Morte de funcionário que montava palco de Shakira expõe falhas de segurança do trabalho, aponta fiscalização
Por g1 — A morte do serralheiro Gabriel Firmino de Jesus, que foi imprensado enquanto montava elevadores do palco do show de Shakira, marcado para o próximo sábado (2), expôs falhas na segurança do trabalho, de acordo com a polícia e a fiscalização do Ministério do Trabalho e Emprego.
A 12ª DP (Copacabana) e a fiscalização de saúde e segurança do MTE afirmaram, na última terça-feira (28) que Gabriel não poderia estar dentro do elevador no momento em que o equipamento foi acionado.

Fotos feitas durante a investigação mostram os elevadores nos quais Firmino estava trabalhando quando ocorreu o acidente fatal.
Relatos ouvidos pelos investigadores indicam que o serralheiro estava com parte inferior do corpo no elevador à direita e da cintura para cima no elevador da esquerda, realizando uma soldagem.
“Ele estava trabalhando dentro de um dos elevadores, com as pernas em um elevador e o resto do corpo no outro. Ele estava fazendo uma soldagem, ele estava ocupando com seu corpo o espaço ali por baixo entre os dois elevadores”, explicou o delegado Ângelo Lages, titular da 12ª DP.
“Em determinado momento, um desses elevadores (o da direita) subiu e ele acabou sendo prensado nesse espaço muito curto, de apenas seis centímetros”, afirmou.
A 12ª DP trabalha com as hipóteses de acidente ou de homicídio culposo por negligência para a morte de Gabriel Firmino. O Ministério Público do Trabalho também abriu uma apuração sobre o caso.
A Polícia Civil considera fundamental o depoimento de técnicos de segurança do trabalho que estavam presentes na obra no momento da morte da vítima. O objetivo é entender se eles poderiam ter evitado o acidente.
“O correto, pela norma de segurança do trabalho, é que, quando o elevador fosse operado, ele teria que sair de dentro da estrutura”, pontuou.
O Ministério do Trabalho e Emprego iniciou uma ação fiscal para apurar o acidente que resultou na morte de Gabriel Firmino. Até esta terça-feira, o órgão não encontrou outras situações de risco na montagem do palco, retomada após a perícia complementar da Polícia Civil.
Para Ana Luiza Horcades, chefe de fiscalização da saúde e segurança do Trabalho do MTE, houve uma falha no sistema de gerenciamento de riscos pela Cenoart, a empresa responsável pela montagem dos elevadores do palco de Shakira:
“Os acidentes acontecem por decisão de gerenciamento. Cada tipo de atividade tem os seus riscos característicos. Isso tem que ser identificado, avaliado e controlado. Então, quando acontece um acidente fatal como esses, é porque teve uma falha nesse sistema”, definiu ela.

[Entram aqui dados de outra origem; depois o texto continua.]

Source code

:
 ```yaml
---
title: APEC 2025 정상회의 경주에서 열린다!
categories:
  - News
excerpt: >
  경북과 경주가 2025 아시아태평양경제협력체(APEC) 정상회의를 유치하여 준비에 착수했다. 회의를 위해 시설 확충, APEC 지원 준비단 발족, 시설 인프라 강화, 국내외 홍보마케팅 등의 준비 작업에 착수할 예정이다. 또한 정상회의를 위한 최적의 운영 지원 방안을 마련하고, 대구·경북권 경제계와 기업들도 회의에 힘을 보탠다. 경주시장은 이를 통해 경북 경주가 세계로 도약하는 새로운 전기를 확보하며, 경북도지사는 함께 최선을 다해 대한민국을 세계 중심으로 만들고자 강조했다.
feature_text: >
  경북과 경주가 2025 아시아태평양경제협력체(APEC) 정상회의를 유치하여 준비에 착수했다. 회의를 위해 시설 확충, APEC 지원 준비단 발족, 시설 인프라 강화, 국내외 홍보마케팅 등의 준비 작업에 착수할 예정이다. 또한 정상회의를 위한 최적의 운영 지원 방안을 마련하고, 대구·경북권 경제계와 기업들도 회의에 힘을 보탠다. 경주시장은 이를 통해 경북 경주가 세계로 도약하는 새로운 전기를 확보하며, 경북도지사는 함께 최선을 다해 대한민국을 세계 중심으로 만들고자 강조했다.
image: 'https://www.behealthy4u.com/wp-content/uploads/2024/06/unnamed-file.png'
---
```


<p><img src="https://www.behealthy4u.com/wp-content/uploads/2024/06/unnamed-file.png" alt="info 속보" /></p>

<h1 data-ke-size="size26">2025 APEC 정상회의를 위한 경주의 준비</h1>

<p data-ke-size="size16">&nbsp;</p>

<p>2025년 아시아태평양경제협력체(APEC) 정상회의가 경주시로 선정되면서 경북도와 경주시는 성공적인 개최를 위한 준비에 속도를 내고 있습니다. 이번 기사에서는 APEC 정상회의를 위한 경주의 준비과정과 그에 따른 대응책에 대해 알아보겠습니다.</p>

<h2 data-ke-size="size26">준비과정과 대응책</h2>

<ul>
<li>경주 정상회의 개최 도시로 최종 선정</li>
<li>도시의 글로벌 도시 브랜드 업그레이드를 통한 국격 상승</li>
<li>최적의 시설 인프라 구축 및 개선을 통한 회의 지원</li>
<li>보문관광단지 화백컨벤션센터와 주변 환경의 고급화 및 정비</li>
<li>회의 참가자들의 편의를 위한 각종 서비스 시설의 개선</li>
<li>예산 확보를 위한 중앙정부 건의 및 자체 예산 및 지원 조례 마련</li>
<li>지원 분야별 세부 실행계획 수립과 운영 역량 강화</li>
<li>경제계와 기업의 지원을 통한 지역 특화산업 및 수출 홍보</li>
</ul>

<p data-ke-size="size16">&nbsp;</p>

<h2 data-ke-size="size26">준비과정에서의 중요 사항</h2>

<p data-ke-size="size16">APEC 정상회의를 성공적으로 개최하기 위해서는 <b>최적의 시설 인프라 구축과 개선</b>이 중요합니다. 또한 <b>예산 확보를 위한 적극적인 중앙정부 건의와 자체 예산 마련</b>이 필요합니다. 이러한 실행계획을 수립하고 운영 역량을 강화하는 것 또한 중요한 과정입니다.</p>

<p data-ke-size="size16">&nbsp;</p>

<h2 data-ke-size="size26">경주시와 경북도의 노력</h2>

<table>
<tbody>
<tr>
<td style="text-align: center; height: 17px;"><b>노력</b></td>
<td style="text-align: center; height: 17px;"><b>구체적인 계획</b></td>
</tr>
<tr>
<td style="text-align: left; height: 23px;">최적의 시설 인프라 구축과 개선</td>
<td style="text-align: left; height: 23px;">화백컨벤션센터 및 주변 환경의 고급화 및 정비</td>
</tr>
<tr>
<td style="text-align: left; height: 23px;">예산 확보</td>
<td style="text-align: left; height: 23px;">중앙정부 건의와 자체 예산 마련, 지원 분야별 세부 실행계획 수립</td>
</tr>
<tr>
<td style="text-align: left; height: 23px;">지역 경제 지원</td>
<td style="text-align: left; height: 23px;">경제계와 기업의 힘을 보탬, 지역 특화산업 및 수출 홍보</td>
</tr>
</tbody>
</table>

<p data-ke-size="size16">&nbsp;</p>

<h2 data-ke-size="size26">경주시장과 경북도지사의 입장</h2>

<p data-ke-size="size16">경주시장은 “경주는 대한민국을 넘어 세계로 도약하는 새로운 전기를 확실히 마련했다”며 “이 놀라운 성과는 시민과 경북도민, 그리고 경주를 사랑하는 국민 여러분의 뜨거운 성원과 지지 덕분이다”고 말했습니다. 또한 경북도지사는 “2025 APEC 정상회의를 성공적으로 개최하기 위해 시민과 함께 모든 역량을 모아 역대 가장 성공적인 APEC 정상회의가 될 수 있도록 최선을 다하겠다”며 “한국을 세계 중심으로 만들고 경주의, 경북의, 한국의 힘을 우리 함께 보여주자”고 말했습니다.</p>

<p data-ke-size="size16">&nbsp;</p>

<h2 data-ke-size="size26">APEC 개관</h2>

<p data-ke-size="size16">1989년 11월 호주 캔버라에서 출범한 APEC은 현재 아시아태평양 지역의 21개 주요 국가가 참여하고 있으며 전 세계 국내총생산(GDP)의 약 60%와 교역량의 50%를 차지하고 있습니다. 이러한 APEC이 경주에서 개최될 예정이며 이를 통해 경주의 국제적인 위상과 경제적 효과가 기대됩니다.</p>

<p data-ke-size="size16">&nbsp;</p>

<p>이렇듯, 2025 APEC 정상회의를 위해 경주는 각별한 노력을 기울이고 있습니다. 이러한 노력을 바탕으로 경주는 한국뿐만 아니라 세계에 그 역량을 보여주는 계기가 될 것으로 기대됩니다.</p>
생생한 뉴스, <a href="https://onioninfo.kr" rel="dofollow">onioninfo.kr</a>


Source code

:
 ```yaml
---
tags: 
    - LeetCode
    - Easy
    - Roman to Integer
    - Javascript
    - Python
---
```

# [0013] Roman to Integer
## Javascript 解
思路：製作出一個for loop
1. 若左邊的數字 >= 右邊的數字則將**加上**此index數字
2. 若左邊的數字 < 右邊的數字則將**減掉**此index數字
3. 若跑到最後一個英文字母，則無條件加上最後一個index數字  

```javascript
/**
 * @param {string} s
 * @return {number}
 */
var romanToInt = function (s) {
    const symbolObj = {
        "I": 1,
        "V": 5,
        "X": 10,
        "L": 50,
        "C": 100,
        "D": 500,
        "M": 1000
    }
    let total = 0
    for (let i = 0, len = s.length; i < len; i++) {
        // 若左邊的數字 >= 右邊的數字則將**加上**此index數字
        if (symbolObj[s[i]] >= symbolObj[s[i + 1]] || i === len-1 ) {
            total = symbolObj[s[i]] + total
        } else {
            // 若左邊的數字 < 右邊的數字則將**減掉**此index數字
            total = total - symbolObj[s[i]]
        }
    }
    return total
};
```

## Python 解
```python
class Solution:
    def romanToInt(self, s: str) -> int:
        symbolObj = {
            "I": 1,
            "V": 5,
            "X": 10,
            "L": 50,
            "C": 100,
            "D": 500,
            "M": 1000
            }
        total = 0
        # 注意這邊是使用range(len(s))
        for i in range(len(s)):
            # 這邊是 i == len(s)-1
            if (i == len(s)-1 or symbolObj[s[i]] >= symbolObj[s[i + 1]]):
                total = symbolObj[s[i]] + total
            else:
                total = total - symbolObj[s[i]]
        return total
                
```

Funcionário que acionou elevador ainda não foi ouvido
O funcionário responsável por acionar os elevadores foi hospitalizado, e seu depoimento na delegacia que investiga o caso ainda não pôde ser marcado. Segundo a polícia, ele relatou que ainda está muito abalado com o fato.
A 12ª DP já ouviu do funcionário da empresa Cenoart, ainda na praia de Copacabana, que Gabriel Firmino teria pedido o acionamento do elevador ainda dentro do equipamento.
O painel de controle, onde esse funcionário acionou o elevador, fica abaixo do palco, a 25 metros de distância de onde Firmino acabou morrendo.
“A gente considera muito importante a oitiva do funcionário que acionou o elevador para que o elevador se movimentasse”, afirmou o delegado Ângelo Lages, titular da 12ª DP (Copacabana).
A empresa Bonus Track, que organiza o show, afirma que está prestando todos os esclarecimentos solicitados. “A perícia ainda esta em andamento e nao comentamos até a conclusão do laudo final”, acrescentou.
CREA-RJ vai multar empresa
A Cenoart, nome fantasia da MG Coutinho Serviços Cenográficos, será alvo de uma multa do Conselho Regional de Engenharia e Agronomia (Crea-RJ). Segundo o conselho, a empresa estava atuando de forma irregular.
Os fiscais do Crea-RJ constataram que a empresa não tem registro no conselho para exercer atividades de engenharia nem responsável técnico.